インカレの前に全国のライバルを知ることができる新人インカレは、伸びしろ多い1・2年生にとってはステップアップの機会になっている。ベスト8に進んだ今夏は、192cmのコリャウォレ オモウミ イヤドゥニの存在も大きかったが、残念ながらチームから離れてしまったため、今大会にその姿はない。しかし神森は、「ピックに対する守り方では脚力を活かし、小さいからこそガツガツ守るようになりました。リバウンドは弱くなったので、そこは全員でがんばらなければならないです」と今ある戦力の長所を最大限発揮し、努力の成果を示す1勝となった。
ベスト8に入った新人インカレも、昨年のインカレも、4年生たちが出場した3年前も、代々木第二体育館でプレーする機会には恵まれなかった。今年はじめて聖地のコートに立った福岡大学の選手たち。高校時代は九州の強豪校で全国大会を経験してきた選手も多く、初戦も緊張こそなかったが、「代々木第二体育館ははじめてなのでメッチャ楽しかったです」と神森は興奮気味に語る。関東勢の戦いを映像で見る機会も多く、同じ場所に立てる初戦へ向け、自然とモチベーションも高まっていた。
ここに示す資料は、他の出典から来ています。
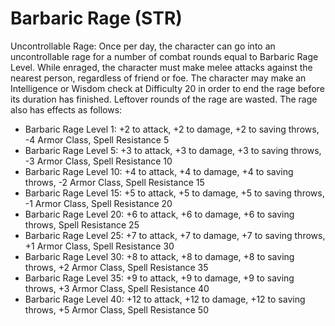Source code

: # Barbaric Rage (STR)

Uncontrollable Rage: Once per day, the character can go into an uncontrollable rage for a number of combat rounds equal to Barbaric Rage Level. While enraged, the character must make melee attacks against the nearest person, regardless of friend or foe. The character may make an Intelligence or Wisdom check at Difficulty 20 in order to end the rage before its duration has finished. Leftover rounds of the rage are wasted. The rage also has effects as follows:

- Barbaric Rage Level 1: +2 to attack, +2 to damage, +2 to saving throws, -4 Armor Class, Spell Resistance 5
- Barbaric Rage Level 5: +3 to attack, +3 to damage, +3 to saving throws, -3 Armor Class, Spell Resistance 10
- Barbaric Rage Level 10: +4 to attack, +4 to damage, +4 to saving throws, -2 Armor Class, Spell Resistance 15
- Barbaric Rage Level 15: +5 to attack, +5 to damage, +5 to saving throws, -1 Armor Class, Spell Resistance 20
- Barbaric Rage Level 20: +6 to attack, +6 to damage, +6 to saving throws, Spell Resistance 25
- Barbaric Rage Level 25: +7 to attack, +7 to damage, +7 to saving throws, +1 Armor Class, Spell Resistance 30
- Barbaric Rage Level 30: +8 to attack, +8 to damage, +8 to saving throws, +2 Armor Class, Spell Resistance 35
- Barbaric Rage Level 35: +9 to attack, +9 to damage, +9 to saving throws, +3 Armor Class, Spell Resistance 40
- Barbaric Rage Level 40: +12 to attack, +12 to damage, +12 to saving throws, +5 Armor Class, Spell Resistance 50
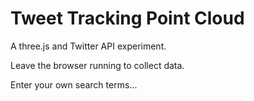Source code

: # Tweet Tracking Point Cloud

A three.js and Twitter API experiment.

Leave the browser running to collect data.

Enter your own search terms...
「次の試合が園田学園女子大学なので、しっかりと勝ち切ってグループステージ突破をまず目指します。勝ち上がれば関東の専修大学と対戦でき、相手は大きいからこそリバウンドが勝負の分かれ目になると思います。そこをもっと修正してがんばっていきたいです」
福岡大学の目標はベスト8。そこに到達できれば、ふたたび代々木第二体育館に戻って来られる。12月5日のグループステージ最終戦に対戦する園田学園女子大学は関西6位の初出場チーム。Eブロックを突破すれば、関東7位の専修大学、東海1位の愛知学泉大学がシードで待つその山は高く、険しい。だが、同じ大学生同士、なにが起きてもおかしくないのがトーナメントの楽しさでもある。